An IT consultancy that exclusively hires autistic consultants has signed up Experian and GSK as its first British clients, New Statesman Tech can reveal.
Auticon started working with the FTSE 100 firms earlier this year as part of a groundbreaking initiative aimed at tackling the autism employment gap.
Just 16 per cent of Brits on the autism spectrum are in full-time work, despite many autists displaying a natural aptitude for pattern recognition and other key skills.
Ray Coyle, Auticon’s UK CEO, said that the partnerships with GSK and Experian have already inspired a further five blue chip firms to hire its UK team.
“We’ve run out of consultants,” Mr Coyle told New Statesman Tech. “Demand exceeds supply.”
As a result, Auticon’s UK-wing is now seeking to expand its team from 15 to 50 or 60 consultants within a year.
“Recruiting is much more difficult for us,” said Mr Coyle, explaining that recruitment agencies aren’t typically set up to solely source employees on the autism spectrum.
The recruitment drives comes after Richard Branson, a long-time champion of neuro-diversity, invested in Auticon last year.
GSK has hired Auticon’s consultants to work on two big data projects in its research and development team.
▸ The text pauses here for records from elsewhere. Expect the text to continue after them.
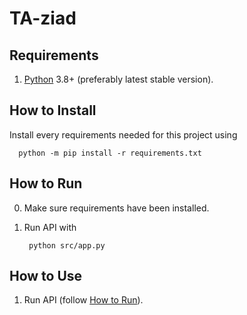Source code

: # TA-ziad

## Requirements

1. [Python](https://www.python.org/) 3.8+ (preferably latest stable version).

## How to Install

Install every requirements needed for this project using

      python -m pip install -r requirements.txt

## How to Run

0. Make sure requirements have been installed.

1. Run API with

        python src/app.py

## How to Use

1. Run API (follow [How to Run](#how-to-run)).
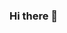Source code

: ### Hi there 👋

<!--
**rahulkonda96/rahulkonda96** is a ✨ _special_ ✨ repository because its `README.md` (this file) appears on your GitHub profile.

Here are some ideas to get you started:

- 🔭 I’m currently working on Visual Studio Code
- 🌱 I’m currently learning Markdown Language and how to use GitHub
- 👯 I’m looking to collaborate on working in projects
- 🤔 I’m looking for help with HTML
- 💬 Ask me about Myself
- 📫 How to reach me: kondarahul1996@gmail.com
- 😄 Pronouns: konda, bunny
- ⚡ Fun fact: I'm a foodie
-->
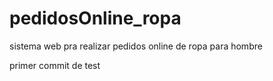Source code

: pedidosOnline_ropa
==================

sistema web pra realizar pedidos online de ropa para hombre

primer commit de test
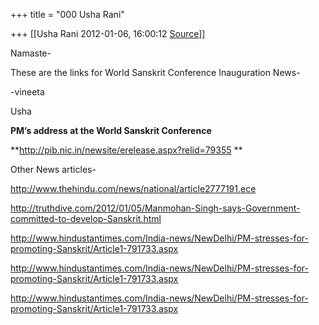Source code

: +++
title = "000 Usha Rani"

+++
[[Usha Rani	2012-01-06, 16:00:12 [Source](https://groups.google.com/g/bvparishat/c/d46TmnGWYl8)]]



Namaste-

These are the links for World Sanskrit Conference Inauguration News-

-vineeta

Usha



**PM’s address at the World Sanskrit Conference**

**<http://pib.nic.in/newsite/erelease.aspx?relid=79355> **



Other News articles-



<http://www.thehindu.com/news/national/article2777191.ece>

<http://truthdive.com/2012/01/05/Manmohan-Singh-says-Government-committed-to-develop-Sanskrit.html>

<http://www.hindustantimes.com/India-news/NewDelhi/PM-stresses-for-promoting-Sanskrit/Article1-791733.aspx>

<http://www.hindustantimes.com/India-news/NewDelhi/PM-stresses-for-promoting-Sanskrit/Article1-791733.aspx>

<http://www.hindustantimes.com/India-news/NewDelhi/PM-stresses-for-promoting-Sanskrit/Article1-791733.aspx>

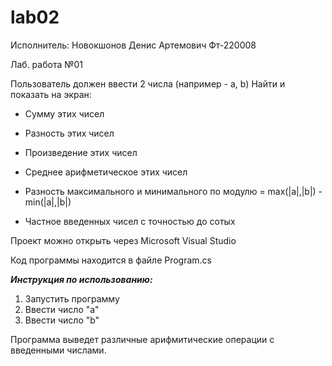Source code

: # lab02
Исполнитель: Новокшонов Денис Артемович Фт-220008


Лаб. работа №01

Пользователь должен ввести 2 числа (например - a, b)
Найти и показать на экран:

- Сумму этих чисел

- Разность этих чисел

- Произведение этих чисел

- Среднее арифметическое этих чисел

- Разность максимального и минимального по модулю = max(|a|,|b|) - min(|a|,|b|)

- Частное введенных чисел с точностью до сотых


Проект можно открыть через Microsoft Visual Studio

Код программы находится в файле Program.cs

___Инструкция по использованию:___
1. Запустить программу
2. Ввести число "a"
3. Ввести число "b"

Программа выведет различные арифмитические операции с введенными числами.
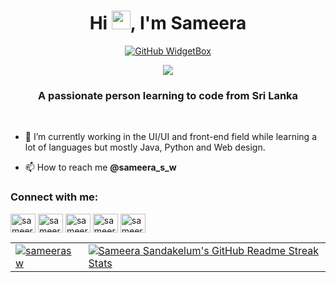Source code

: <h1 align="center">Hi <img src="https://media.giphy.com/media/hvRJCLFzcasrR4ia7z/giphy.gif" width="30px"/>, I'm Sameera</h1>
<div align=center> 
 
[![GitHub WidgetBox](https://github-widgetbox.vercel.app/api/profile?username=sameerasw&data=followers,stars,commits&theme=darkmode)](https://github.com/Jurredr/github-widgetbox)

  </div>

<p align="center">
  <a href="https://skillicons.dev">
    <img src="https://skillicons.dev/icons?i=github,gitlab,py,java,androidstudio,kotlin,html,css,js,ts,react,bootstrap,vscode,idea,ps,ai,figma,xd,linux,md&theme=light&perline=10" />
  </a>
</p>


<h3 align="center">A passionate person learning to code from Sri Lanka</h3> <br>


- 🌱 I’m currently working in the UI/UI and front-end field while learning a lot of languages but mostly Java, Python and Web design.

- 📫 How to reach me **@sameera_s_w**

<h3 align="left">Connect with me:</h3>
<p align="left">
<a href="https://twitter.com/sameera_s_w" target="blank"><img align="center" src="https://raw.githubusercontent.com/rahuldkjain/github-profile-readme-generator/master/src/images/icons/Social/twitter.svg" alt="sameera_s_w" height="30" width="40" /></a>
<a href="https://linkedin.com/in/sameerasw" target="blank"><img align="center" src="https://raw.githubusercontent.com/rahuldkjain/github-profile-readme-generator/master/src/images/icons/Social/linked-in-alt.svg" alt="sameerasw" height="30" width="40" /></a>
<a href="https://fb.com/sameerasw" target="blank"><img align="center" src="https://raw.githubusercontent.com/rahuldkjain/github-profile-readme-generator/master/src/images/icons/Social/facebook.svg" alt="sameerasw" height="30" width="40" /></a>
<a href="https://instagram.com/sameera_s_w" target="blank"><img align="center" src="https://raw.githubusercontent.com/rahuldkjain/github-profile-readme-generator/master/src/images/icons/Social/instagram.svg" alt="sameera_s_w" height="30" width="40" /></a>
<a href="https://www.youtube.com/c/sameerasw" target="blank"><img align="center" src="https://raw.githubusercontent.com/rahuldkjain/github-profile-readme-generator/master/src/images/icons/Social/youtube.svg" alt="sameerasw" height="30" width="40" /></a>
</p>


<table align="center">
<tr>
  <td>
<a href="https://sameerasw.netlify.app" target="blank"><img align="center" src="https://github-readme-stats.vercel.app/api?username=sameerasw&show_icons=true&count_private=true&theme=tokyonight" alt="sameerasw"/></a>
  </td>
  <td>
<a href="https://git.io/streak-stats"> <img src="http://github-readme-streak-stats.herokuapp.com?user=sameerasw&hide_border=true&background=7777ff&currStreakLabel=ffffff&date_format=j%20M%5B%20Y%5D" alt="Sameera Sandakelum's GitHub Readme Streak Stats" /> </a>
  </td>
<tr>
</table>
At Experian, meanwhile, Auticon consultants have been deployed to software testing projects.
“We believe that the results are much, much better because we match the autistic skills with the specific role within the project where those skills are required,” said Mr Coyle.
When consultants start working in a new team, Auticon assigns a job coach with a background in autistic psychology to help make the transition as smooth as possible.
“They will understand the consultant really, really well,” Mr Coyle said. “They’ll provide a workplace assessment, training for the team, and support to our consultant and the client.”
GSK and Experian confirmed but declined to comment on the partnerships.